The principal gateway to the Tennessee Highlands, Putnam County extends from the river valleys in the Central Basin on the west across the Eastern Highland Rim to the top of the Cumberland River escarpment on the east. Interstate 40 bisects the county, providing easy access to all points of interest in the region.
Putnam County has the largest population in the Tennessee Highlands, about twice that of the other two counties combined. Cookeville is the county seat and largest town. Other incorporated towns are Algood, Baxter and Monterey. Each of these is located along the route of the former Tennessee Central Railroad, the main economic driver in the nineteenth and early twentieth centuries. Unincorporated communities include Silver Point, Buffalo Valley and Bloomington Springs.

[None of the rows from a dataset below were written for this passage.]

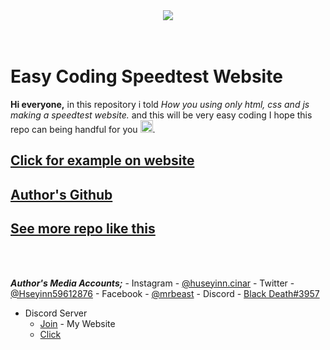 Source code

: <div align="center">
  <picture>
    <source media="(prefers-color-scheme: dark)" srcset="https://socialify.git.ci/Huseyin-Cinar/Speedtest-Website/image?description=1&font=Raleway&forks=1&issues=1&owner=0&pulls=1&pattern=Solid&stargazers=1&theme=Dark">
    <img src="https://socialify.git.ci/Huseyin-Cinar/Speedtest-Website/image?description=1&font=Raleway&forks=1&issues=1&owner=0&pulls=1&pattern=Solid&stargazers=1&theme=Light">
  </picture>
</div>
<br><br>

# Easy Coding Speedtest Website
**Hi everyone,** in this repository i told _How you using only html, css and js making a speedtest website._ and this will be very easy coding I hope this repo can being handful for you <img src="https://github.githubassets.com/images/icons/emoji/unicode/1f970.png?v8" width="20px" height="20px">.

## [Click for example on website](https://futuree.netlify.app/apps/speedtest)

## [Author's Github](https://github.com/Huseyin-Cinar)

## [See more repo like this](https://github.com/Huseyin-Cinar?tab=repositories)
<br><br>

***Author's Media Accounts;***
    - Instagram
      - [@huseyinn.cinar](https://instagram.com/huseyinn.cinar)
    - Twitter
      - [@Hseyinn59612876](https://twitter.com/Hseyinn59612876)
    - Facebook
      - [@mrbeast](https://facebook.com/mrbeast6000)
    - Discord
      - [Black Death#3957](https://discord.com/users/782246367204605953)
   - Discord Server
      - [Join](https://futuree.netlify.app/dc)
    - My Website
      - [Click](https://futuree.netlify.app)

Tennessee’s General Assembly established Putnam County in 1842 from portions of Jackson, Fentress, Macon and Overton counties; it was named for Israel Putnam, a veteran of the French and Indian War and the American Revolution. Borders were surveyed and a site for a new county seat, “Monticello,” was selected. However, Overton and Jackson counties sued, claiming the formation of the new jurisdiction would reduce their counties below their constitutional limits, and in 1845 the new county was dissolved. In 1854, Rep. Henderson Clements assured the legislature that the new county would leave the others with sufficient land, and Putnam County was reestablished. The first county court met at White Plains, near Algood, while the new county seat of Cookeville, specified in the act, was surveyed and laid out.
Putnam County has several major draws for tourists. It is located at the halfway point between the cities of Nashville and Knoxville on busy Interstate 40, and travelers frequently stop for fuel, food, lodging and shopping. One of Tennessee’s fastest growing universities, the Tennessee Tech University, is located in Cookeville and has a student and faculty population exceeding 11,000; many family members come to visit as a result. Wonderful natural areas like Burgess Falls State Park and Cookeville’s Cane Creek Park provide opportunities for outdoor recreation. And the U.S. Army Corps of Engineers’ Center Hill Reservoir in the southwest corner of the county draws thousands of visitors each year. The Tennessee Highlands Visitor Center, off the interstate in Cookeville, is an important gateway for the three-county region.